About this exercise:
The lines below are to be quoted exactly, from the first through the one that contains "loading): 150k tokens".

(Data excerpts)
-- -- --
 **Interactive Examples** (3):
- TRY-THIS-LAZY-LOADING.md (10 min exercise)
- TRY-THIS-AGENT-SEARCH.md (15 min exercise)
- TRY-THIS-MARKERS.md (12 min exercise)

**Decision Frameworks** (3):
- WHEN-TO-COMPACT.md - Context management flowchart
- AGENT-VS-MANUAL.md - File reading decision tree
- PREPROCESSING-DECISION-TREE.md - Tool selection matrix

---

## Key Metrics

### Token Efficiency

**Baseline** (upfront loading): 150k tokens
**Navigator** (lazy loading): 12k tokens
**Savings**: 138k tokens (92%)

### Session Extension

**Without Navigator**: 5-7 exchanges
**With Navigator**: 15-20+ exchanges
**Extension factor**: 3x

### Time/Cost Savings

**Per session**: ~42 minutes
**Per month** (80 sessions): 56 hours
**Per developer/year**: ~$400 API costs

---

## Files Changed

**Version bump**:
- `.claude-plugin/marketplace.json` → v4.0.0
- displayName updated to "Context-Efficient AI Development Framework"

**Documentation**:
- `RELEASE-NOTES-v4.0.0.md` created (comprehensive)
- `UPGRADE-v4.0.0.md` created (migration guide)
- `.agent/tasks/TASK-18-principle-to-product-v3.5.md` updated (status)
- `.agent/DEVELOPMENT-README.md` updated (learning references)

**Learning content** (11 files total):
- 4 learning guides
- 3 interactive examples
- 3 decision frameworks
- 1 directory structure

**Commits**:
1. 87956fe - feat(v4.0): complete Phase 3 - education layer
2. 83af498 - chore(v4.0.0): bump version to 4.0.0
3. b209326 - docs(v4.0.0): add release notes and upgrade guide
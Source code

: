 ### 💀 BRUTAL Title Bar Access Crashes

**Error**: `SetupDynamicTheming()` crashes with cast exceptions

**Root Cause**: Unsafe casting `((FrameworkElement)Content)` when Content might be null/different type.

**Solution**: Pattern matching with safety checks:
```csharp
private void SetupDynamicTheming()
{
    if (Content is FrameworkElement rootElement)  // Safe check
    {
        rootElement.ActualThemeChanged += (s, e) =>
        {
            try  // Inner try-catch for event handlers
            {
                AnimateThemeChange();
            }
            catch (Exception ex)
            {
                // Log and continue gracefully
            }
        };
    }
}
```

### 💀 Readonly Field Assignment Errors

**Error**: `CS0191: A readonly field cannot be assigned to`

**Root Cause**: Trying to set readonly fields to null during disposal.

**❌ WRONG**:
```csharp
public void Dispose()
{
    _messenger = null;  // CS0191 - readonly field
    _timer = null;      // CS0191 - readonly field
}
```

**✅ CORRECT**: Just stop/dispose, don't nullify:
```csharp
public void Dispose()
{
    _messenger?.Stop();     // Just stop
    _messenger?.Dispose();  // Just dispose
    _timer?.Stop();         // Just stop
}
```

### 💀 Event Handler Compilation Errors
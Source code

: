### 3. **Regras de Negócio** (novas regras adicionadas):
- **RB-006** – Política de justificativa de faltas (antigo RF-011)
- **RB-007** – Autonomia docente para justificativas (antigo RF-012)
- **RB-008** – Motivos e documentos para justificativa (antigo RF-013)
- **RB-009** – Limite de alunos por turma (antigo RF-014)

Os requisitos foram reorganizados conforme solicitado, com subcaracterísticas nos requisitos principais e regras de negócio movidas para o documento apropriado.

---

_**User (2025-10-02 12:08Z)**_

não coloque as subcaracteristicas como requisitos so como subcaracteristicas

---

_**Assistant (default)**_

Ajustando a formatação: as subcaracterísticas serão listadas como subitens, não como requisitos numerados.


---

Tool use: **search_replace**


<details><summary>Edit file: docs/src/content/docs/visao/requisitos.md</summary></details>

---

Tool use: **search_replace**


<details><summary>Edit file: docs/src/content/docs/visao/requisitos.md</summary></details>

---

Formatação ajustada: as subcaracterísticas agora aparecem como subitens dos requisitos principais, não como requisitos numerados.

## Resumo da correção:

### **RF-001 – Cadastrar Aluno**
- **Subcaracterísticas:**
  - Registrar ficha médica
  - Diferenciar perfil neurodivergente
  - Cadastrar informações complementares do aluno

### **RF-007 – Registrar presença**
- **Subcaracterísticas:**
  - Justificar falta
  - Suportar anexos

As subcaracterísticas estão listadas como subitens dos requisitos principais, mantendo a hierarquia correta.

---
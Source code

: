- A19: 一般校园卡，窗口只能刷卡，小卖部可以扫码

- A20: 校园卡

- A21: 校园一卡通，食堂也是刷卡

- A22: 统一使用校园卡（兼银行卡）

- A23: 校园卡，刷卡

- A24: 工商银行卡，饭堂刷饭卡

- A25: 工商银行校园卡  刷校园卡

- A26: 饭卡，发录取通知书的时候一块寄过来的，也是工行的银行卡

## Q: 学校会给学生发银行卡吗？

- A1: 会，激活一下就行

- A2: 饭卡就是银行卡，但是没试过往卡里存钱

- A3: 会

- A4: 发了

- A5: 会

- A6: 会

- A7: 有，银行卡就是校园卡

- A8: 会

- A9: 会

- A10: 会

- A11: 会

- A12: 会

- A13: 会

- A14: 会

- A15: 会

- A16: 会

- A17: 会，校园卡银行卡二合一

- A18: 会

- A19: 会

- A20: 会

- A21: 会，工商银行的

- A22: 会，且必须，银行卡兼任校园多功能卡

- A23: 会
-- -- --
Solved problem:
 **Interactive Examples** (3):
- TRY-THIS-LAZY-LOADING.md (10 min exercise)
- TRY-THIS-AGENT-SEARCH.md (15 min exercise)
- TRY-THIS-MARKERS.md (12 min exercise)

**Decision Frameworks** (3):
- WHEN-TO-COMPACT.md - Context management flowchart
- AGENT-VS-MANUAL.md - File reading decision tree
- PREPROCESSING-DECISION-TREE.md - Tool selection matrix

---

## Key Metrics

### Token Efficiency

**Baseline** (upfront loading): 150k tokens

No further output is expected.